◆ About this task ◆
Go over the records and copy every line with the string "tiempo".

◆ Document images with source code ◆
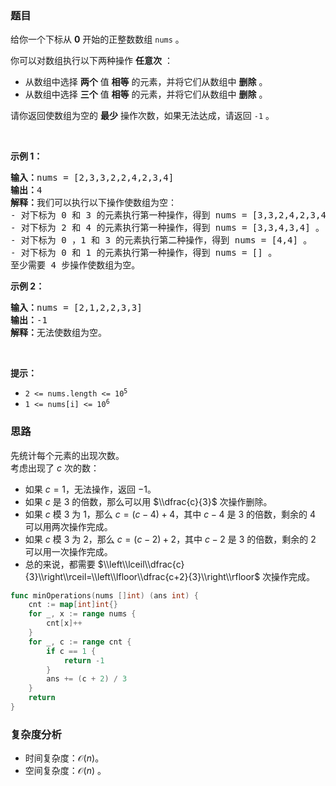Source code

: ### 题目  

<p>给你一个下标从 <strong>0</strong>&nbsp;开始的正整数数组&nbsp;<code>nums</code>&nbsp;。</p>

<p>你可以对数组执行以下两种操作 <strong>任意次</strong>&nbsp;：</p>

<ul>
	<li>从数组中选择 <strong>两个</strong>&nbsp;值 <strong>相等</strong>&nbsp;的元素，并将它们从数组中 <strong>删除</strong>&nbsp;。</li>
	<li>从数组中选择 <strong>三个</strong>&nbsp;值 <strong>相等</strong>&nbsp;的元素，并将它们从数组中 <strong>删除</strong>&nbsp;。</li>
</ul>

<p>请你返回使数组为空的 <strong>最少</strong>&nbsp;操作次数，如果无法达成，请返回 <code>-1</code>&nbsp;。</p>

<p>&nbsp;</p>

<p><strong class="example">示例 1：</strong></p>

<pre>
<strong>输入：</strong>nums = [2,3,3,2,2,4,2,3,4]
<b>输出：</b>4
<b>解释：</b>我们可以执行以下操作使数组为空：
- 对下标为 0 和 3 的元素执行第一种操作，得到 nums = [3,3,2,4,2,3,4] 。
- 对下标为 2 和 4 的元素执行第一种操作，得到 nums = [3,3,4,3,4] 。
- 对下标为 0 ，1 和 3 的元素执行第二种操作，得到 nums = [4,4] 。
- 对下标为 0 和 1 的元素执行第一种操作，得到 nums = [] 。
至少需要 4 步操作使数组为空。
</pre>

<p><strong class="example">示例 2：</strong></p>

<pre>
<b>输入：</b>nums = [2,1,2,2,3,3]
<b>输出：</b>-1
<b>解释：</b>无法使数组为空。
</pre>

<p>&nbsp;</p>

<p><strong>提示：</strong></p>

<ul>
	<li><code>2 &lt;= nums.length &lt;= 10<sup>5</sup></code></li>
	<li><code>1 &lt;= nums[i] &lt;= 10<sup>6</sup></code></li>
</ul>

 
### 思路 

先统计每个元素的出现次数。  
考虑出现了 $c$ 次的数：  
- 如果 $c=1$，无法操作，返回 $-1$。
- 如果 $c$ 是 $3$ 的倍数，那么可以用 $\\dfrac{c}{3}$ 次操作删除。
- 如果 $c$ 模 $3$ 为 $1$，那么 $c=(c-4)+4$，其中 $c-4$ 是 $3$ 的倍数，剩余的 $4$ 可以用两次操作完成。
- 如果 $c$ 模 $3$ 为 $2$，那么 $c=(c-2)+2$，其中 $c-2$ 是 $3$ 的倍数，剩余的 $2$ 可以用一次操作完成。
- 总的来说，都需要 $\\left\\lceil\\dfrac{c}{3}\\right\\rceil=\\left\\lfloor\\dfrac{c+2}{3}\\right\\rfloor$ 次操作完成。

```go 
func minOperations(nums []int) (ans int) {
	cnt := map[int]int{}
	for _, x := range nums {
		cnt[x]++
	}
	for _, c := range cnt {
		if c == 1 {
			return -1
		}
		ans += (c + 2) / 3
	}
	return
}
```

### 复杂度分析  

- 时间复杂度：$\mathcal{O}(n)$。
- 空间复杂度：$\mathcal{O}(n)$ 。
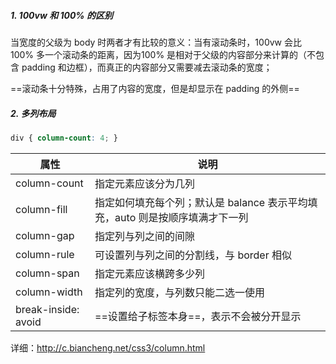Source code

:##### 1. 100vw 和 100% 的区别

当宽度的父级为 body 时两者才有比较的意义：当有滚动条时，100vw 会比 100% 多一个滚动条的距离，因为100% 是相对于父级的内容部分来计算的（不包含 padding 和边框），而真正的内容部分又需要减去滚动条的宽度；

==滚动条十分特殊，占用了内容的宽度，但是却显示在 padding 的外侧==

##### 2. 多列布局

```css
div { column-count: 4; }
```

| 属性                | 说明                                                         |
| ------------------- | ------------------------------------------------------------ |
| column-count        | 指定元素应该分为几列                                         |
| column-fill         | 指定如何填充每个列；默认是 balance 表示平均填充，auto 则是按顺序填满才下一列 |
| column-gap          | 指定列与列之间的间隙                                         |
| column-rule         | 可设置列与列之间的分割线，与 border 相似                     |
| column-span         | 指定元素应该横跨多少列                                       |
| column-width        | 指定列的宽度，与列数只能二选一使用                           |
| break-inside: avoid | ==设置给子标签本身==，表示不会被分开显示                     |

详细：http://c.biancheng.net/css3/column.html

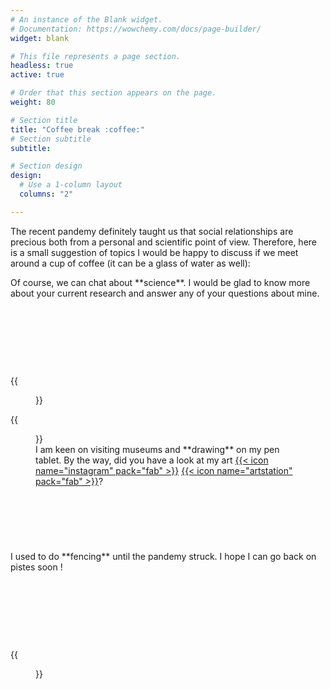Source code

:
 ```yaml
---
# An instance of the Blank widget.
# Documentation: https://wowchemy.com/docs/page-builder/
widget: blank

# This file represents a page section.
headless: true
active: true

# Order that this section appears on the page.
weight: 80

# Section title
title: "Coffee break :coffee:"
# Section subtitle
subtitle:

# Section design
design:
  # Use a 1-column layout
  columns: "2"

---
```


The recent pandemy definitely taught us that social relationships are precious
both from a personal and scientific point of view.
Therefore, here is a small suggestion of topics I would be happy to discuss 
if we meet around a cup of coffee (it can be a glass of water as well):

<div>
  <div style="height:157px ; width =75%">
    Of course, we can chat about **science**. 
    I would be glad to know more about your current research 
    and answer any of your questions about mine.
  </div>
  {{<figure src="whatever.jpg" class="alignright">}} 
</div>

<div>
  {{<figure src="whatever.jpg" class="alignleft">}} 
  <div style="height:157px ; width =75%">
    I am keen on visiting museums and **drawing** on my pen tablet. 
    By the way, did you have a look at my art
    <a href="https://www.instagram.com/achillesalaun/">{{< icon name="instagram"  pack="fab" >}}</a>
    <a href="https://www.artstation.com/achille_salaun/">{{< icon name="artstation" pack="fab" >}}</a>?</div>
  </div>
</div>

<div>
  <div style="height:157px ; width =75%">
    I used to do **fencing** until the pandemy struck. 
    I hope I can go back on pistes soon !
  </div>
  {{<figure src="whatever.jpg" class="alignright">}}
</div>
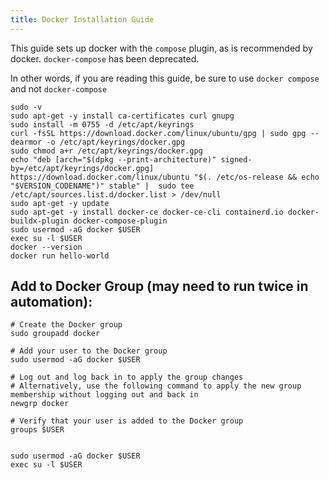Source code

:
 ```yaml
---
title: Docker Installation Guide
---
```

This guide sets up docker with the `compose` plugin, as is recommended by docker.  `docker-compose` has been deprecated.

In other words, if you are reading this guide, be sure to use `docker compose` and not `docker-compose`

```
sudo -v
sudo apt-get -y install ca-certificates curl gnupg
sudo install -m 0755 -d /etc/apt/keyrings
curl -fsSL https://download.docker.com/linux/ubuntu/gpg | sudo gpg --dearmor -o /etc/apt/keyrings/docker.gpg
sudo chmod a+r /etc/apt/keyrings/docker.gpg
echo "deb [arch="$(dpkg --print-architecture)" signed-by=/etc/apt/keyrings/docker.gpg] https://download.docker.com/linux/ubuntu "$(. /etc/os-release && echo "$VERSION_CODENAME")" stable" |  sudo tee /etc/apt/sources.list.d/docker.list > /dev/null
sudo apt-get -y update
sudo apt-get -y install docker-ce docker-ce-cli containerd.io docker-buildx-plugin docker-compose-plugin
sudo usermod -aG docker $USER
exec su -l $USER
docker --version
docker run hello-world

```


## Add to Docker Group (may need to run twice in automation):

```
# Create the Docker group
sudo groupadd docker

# Add your user to the Docker group
sudo usermod -aG docker $USER

# Log out and log back in to apply the group changes
# Alternatively, use the following command to apply the new group membership without logging out and back in
newgrp docker

# Verify that your user is added to the Docker group
groups $USER
```

```

sudo usermod -aG docker $USER
exec su -l $USER
```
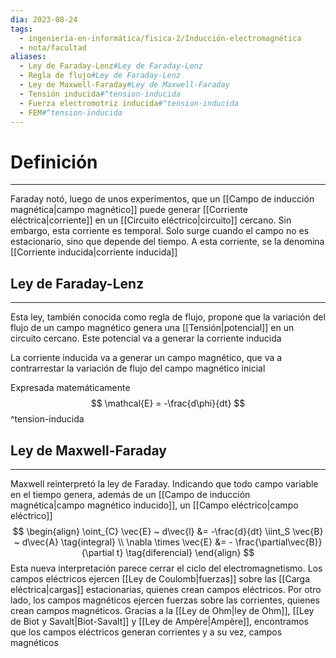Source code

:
 ```yaml
---
dia: 2023-08-24
tags:
  - ingeniería-en-informática/fisica-2/Inducción-electromagnética
  - nota/facultad
aliases:
  - Ley de Faraday-Lenz#Ley de Faraday-Lenz
  - Regla de flujo#Ley de Faraday-Lenz
  - Ley de Maxwell-Faraday#Ley de Maxwell-Faraday
  - Tensión inducida#^tension-inducida
  - Fuerza electromotriz inducida#^tension-inducida
  - FEM#^tension-inducida
---
```

# Definición
---
Faraday notó, luego de unos experimentos, que un [[Campo de inducción magnética|campo magnético]] puede generar [[Corriente eléctrica|corriente]] en un [[Circuito eléctrico|circuito]] cercano. Sin embargo, esta corriente es temporal. Solo surge cuando el campo no es estacionario, sino que depende del tiempo. A esta corriente, se la denomina [[Corriente inducida|corriente inducida]]

## Ley de Faraday-Lenz
---
Esta ley, también conocida como regla de flujo, propone que la variación del flujo de un campo magnético genera una [[Tensión|potencial]] en un circuito cercano. Este potencial va a generar la corriente inducida

La corriente inducida va a generar un campo magnético, que va a contrarrestar la variación de flujo del campo magnético inicial 

Expresada matemáticamente $$ \mathcal{E} = -\frac{d\phi}{dt} $$ ^tension-inducida
## Ley de Maxwell-Faraday
---
Maxwell reinterpretó la ley de Faraday. Indicando que todo campo variable en el tiempo genera, además de un [[Campo de inducción magnética|campo magnético inducido]], un [[Campo eléctrico|campo eléctrico]] $$ \begin{align} 
    \oint_{C} \vec{E} ~ d\vec{l} &= -\frac{d}{dt} \iint_S \vec{B} ~ d\vec{A} \tag{integral} \\
    \nabla \times \vec{E} &= - \frac{\partial\vec{B}}{\partial t} \tag{diferencial}
\end{align} $$
Esta nueva interpretación parece cerrar el ciclo del electromagnetismo. Los campos eléctricos ejercen [[Ley de Coulomb|fuerzas]] sobre las [[Carga eléctrica|cargas]] estacionarias, quienes crean campos eléctricos. Por otro lado, los campos magnéticos ejercen fuerzas sobre las corrientes, quienes crean campos magnéticos. Gracias a la [[Ley de Ohm|ley de Ohm]], [[Ley de Biot y Savalt|Biot-Savalt]] y [[Ley de Ampère|Ampère]], encontramos que los campos eléctricos generan corrientes y a su vez, campos magnéticos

◆ Output of the task ◆
Faraday notó, luego de unos experimentos, que un [[Campo de inducción magnética|campo magnético]] puede generar [[Corriente eléctrica|corriente]] en un [[Circuito eléctrico|circuito]] cercano. Sin embargo, esta corriente es temporal. Solo surge cuando el campo no es estacionario, sino que depende del tiempo. A esta corriente, se la denomina [[Corriente inducida|corriente inducida]]
Maxwell reinterpretó la ley de Faraday. Indicando que todo campo variable en el tiempo genera, además de un [[Campo de inducción magnética|campo magnético inducido]], un [[Campo eléctrico|campo eléctrico]] $$ \begin{align} 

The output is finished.